When most people hear they purchased a house and are doing some renovations, their minds go to paint and perhaps some new flooring.  This would not be the case for this house.  Most of the main floor has been taken right down to the studs, one upper room has been removed to allow the full height of the twenty-foot ceiling to be showcased and the kitchen and dining rooms have switched positions.  This is not a renovation for the feint of heart!

To add to the challenge, a massive beam needed to be inserted to support the ceiling, once one of the demolished walls was removed.  Clearly, this is not a renovation that is dreamt up on a Monday, and finished by Saturday.  They have a fantastic project manager working with them, and of course, they have a blueprint.

A blueprint is a very specific, technical architectural or construction drawing.  In the case of houses and other buildings, once a blueprint design is approved, it must be followed.   Each of the tradespeople involved in the project must use the blueprint as their instructions.  If someone wants to make a change, the blueprint must be changed and approved.  There isn’t room given for personal preference.  The blueprint is the rule book.  It is assumed that following the blueprint will lead to the safe, successful completion of the project.
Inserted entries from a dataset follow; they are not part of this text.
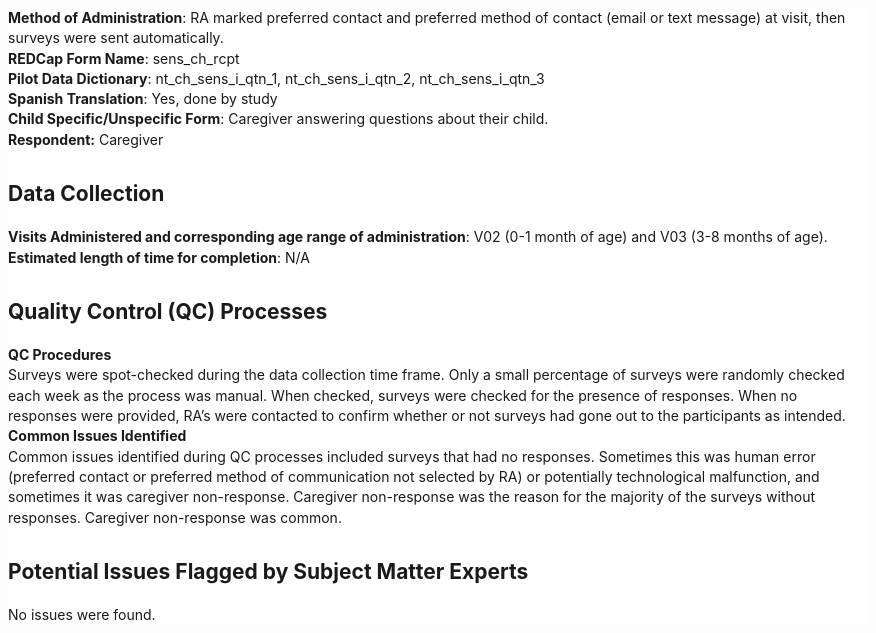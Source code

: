 **Method of Administration**: RA marked preferred contact and preferred method of contact (email or text message) at visit, then surveys were sent automatically.  
**REDCap Form Name**: sens\_ch\_rcpt  
**Pilot Data Dictionary**: nt\_ch\_sens\_i\_qtn\_1, nt\_ch\_sens\_i\_qtn\_2, nt\_ch\_sens\_i\_qtn\_3  
**Spanish Translation**: Yes, done by study  
**Child Specific/Unspecific Form**: Caregiver answering questions about their child.  
**Respondent:** Caregiver

## Data Collection
**Visits Administered and corresponding age range of administration**: V02 (0-1 month of age) and V03 (3-8 months of age).  
**Estimated length of time for completion**: N/A

## Quality Control (QC) Processes

**QC Procedures**   
Surveys were spot-checked during the data collection time frame. Only a small percentage of surveys were randomly checked each week as the process was manual. When checked, surveys were checked for the presence of responses. When no responses were provided, RA’s were contacted to confirm whether or not surveys had gone out to the participants as intended.  
**Common Issues Identified**    
Common issues identified during QC processes included surveys that had no responses. Sometimes this was human error (preferred contact or preferred method of communication not selected by RA) or potentially technological malfunction, and sometimes it was caregiver non-response. Caregiver non-response was the reason for the majority of the surveys without responses. Caregiver non-response was common.

## Potential Issues Flagged by Subject Matter Experts

No issues were found. 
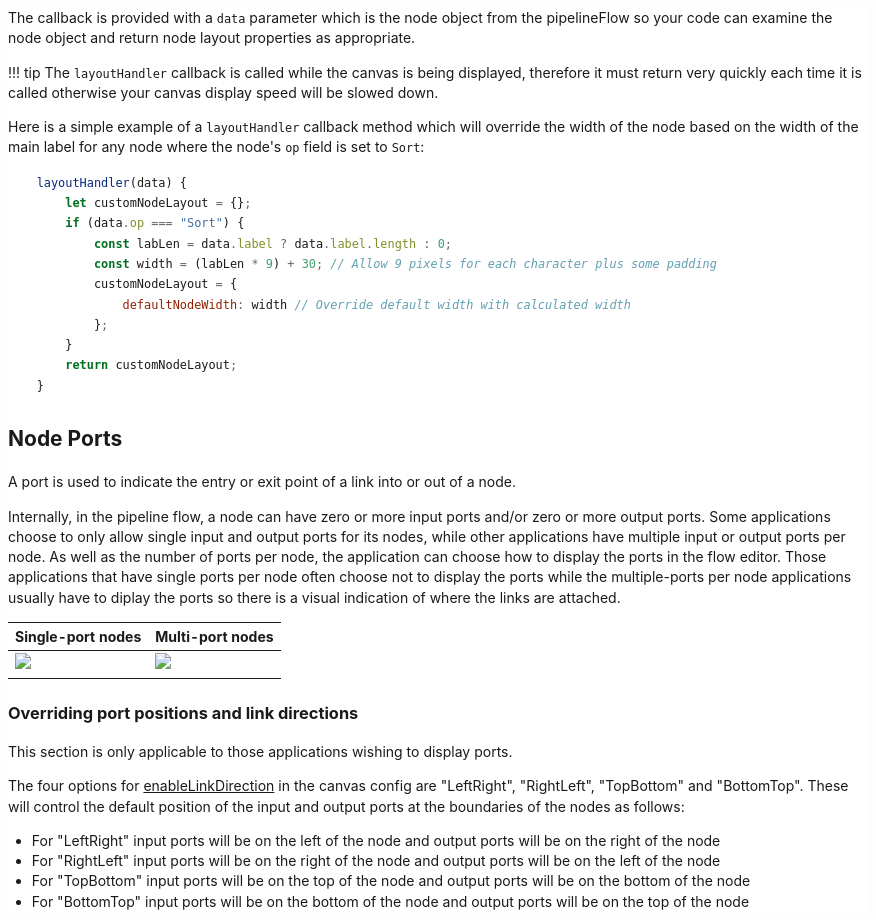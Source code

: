 The callback is provided with a `data` parameter which is the node object from the pipelineFlow so your code can examine the node object and return node layout properties as appropriate.

!!! tip
    The `layoutHandler` callback is called while the canvas is being displayed, therefore it must return very quickly each time it is called otherwise your canvas display speed will be slowed down.

Here is a simple example of a `layoutHandler` callback method which will override the width of the node based on the width of the main label for any node where the node's `op` field is set to `Sort`:
```js
    layoutHandler(data) {
        let customNodeLayout = {};
        if (data.op === "Sort") {
            const labLen = data.label ? data.label.length : 0;
            const width = (labLen * 9) + 30; // Allow 9 pixels for each character plus some padding
            customNodeLayout = {
                defaultNodeWidth: width // Override default width with calculated width
            };
        }
        return customNodeLayout;
    }
```

## Node Ports

A port is used to indicate the entry or exit point of a link into or out of a node.

Internally, in the pipeline flow, a node can have zero or more input ports and/or zero or more output ports. Some applications choose to only allow single input and output ports for its nodes, while other applications have multiple input or output ports per node. As well as the number of ports per node, the application can choose how to display the ports in the flow editor. Those applications that have single ports per node often choose not to display the ports while the multiple-ports per node applications usually have to diplay the ports so there is a visual indication of where the links are attached.

| Single-port nodes | Multi-port nodes |
|-------------------|------------------|
|<img src="../assets/cc-node-ports-single.png" width="400" /> | <img src="../assets/cc-node-ports-multi.png" width="450" /> |


### Overriding port positions and link directions

This section is only applicable to those applications wishing to display ports.

The four options for [enableLinkDirection](03.02.01-canvas-config.md/#enablelinkdirection) in the canvas config are "LeftRight", "RightLeft", "TopBottom" and "BottomTop". These will control the default position of the input and output ports at the boundaries of the nodes as follows:

* For "LeftRight" input ports will be on the left of the node and output ports will be on the right of the node
* For "RightLeft" input ports will be on the right of the node and output ports will be on the left of the node
* For "TopBottom" input ports will be on the top of the node and output ports will be on the bottom of the node
* For "BottomTop" input ports will be on the bottom of the node and output ports will be on the top of the node
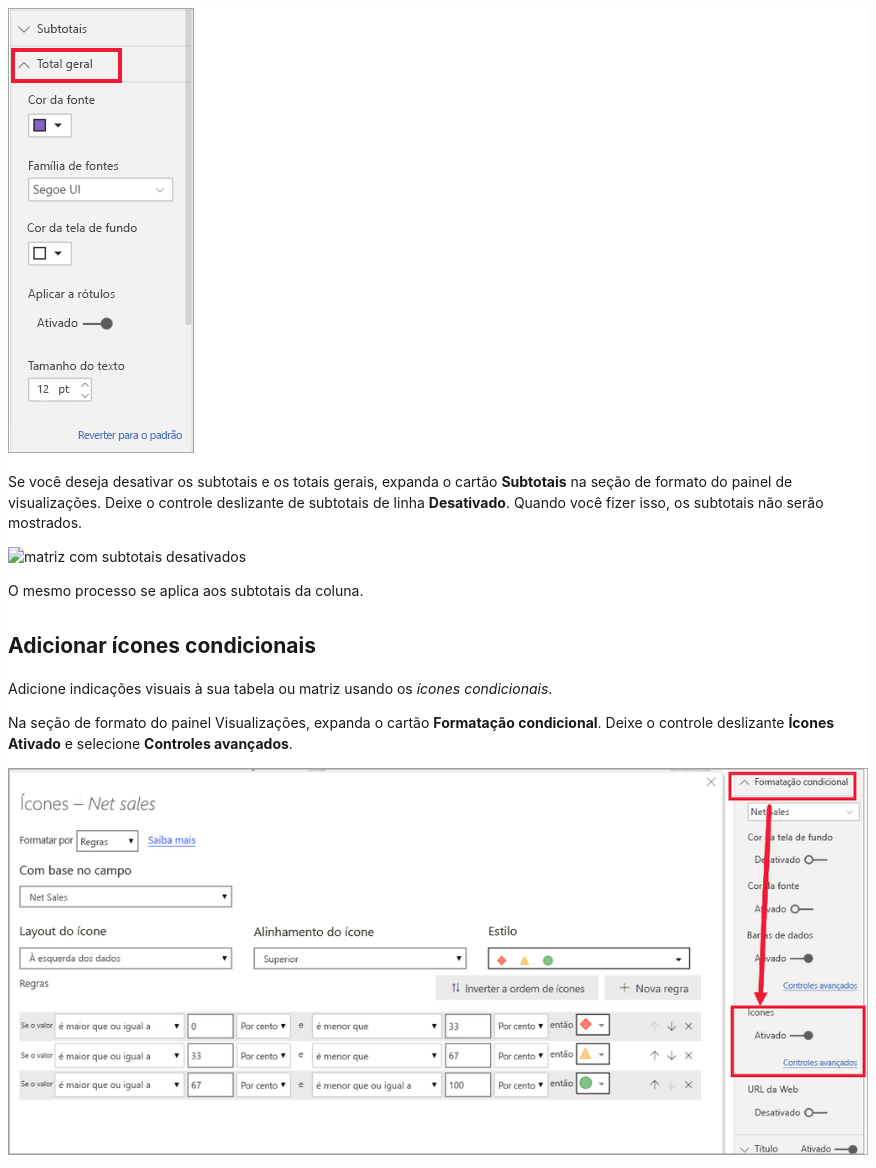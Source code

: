 ![matriz mostrando o cartão Total geral](media/desktop-matrix-visual/power-bi-grand-total.png)

Se você deseja desativar os subtotais e os totais gerais, expanda o cartão **Subtotais** na seção de formato do painel de visualizações. Deixe o controle deslizante de subtotais de linha **Desativado**. Quando você fizer isso, os subtotais não serão mostrados.

![matriz com subtotais desativados](media/desktop-matrix-visual/power-bi-no-subtotals.png)

O mesmo processo se aplica aos subtotais da coluna.

## <a name="add-conditional-icons"></a>Adicionar ícones condicionais
Adicione indicações visuais à sua tabela ou matriz usando os *ícones condicionais*. 

Na seção de formato do painel Visualizações, expanda o cartão **Formatação condicional**. Deixe o controle deslizante **Ícones** **Ativado** e selecione **Controles avançados**.

![Matriz com tela Ícones exibida](media/desktop-matrix-visual/power-bi-icons.png)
I just LOVE a blueprint.  Now, truth be told, I’ve never really built a house.  And in full disclosure, I’ve don’t really know how to read a blue print.  But there is something about the certainty of it, the idea that there is a defined right way, that sets my mind at ease.  Yet, although this feels so right to me, I recognize that this is also a weak spot for me.  Clearly I have a high value around security, or control, or responsibility, or correctness or whatever it is called, and obviously it serves me well in many places, but I also understand this comforting feeling I have when things are in order is not a good blueprint for every part of my life.

Clearly there are places where blueprints are not the answer.  For all those other places, this week I have discovered Moo Prints.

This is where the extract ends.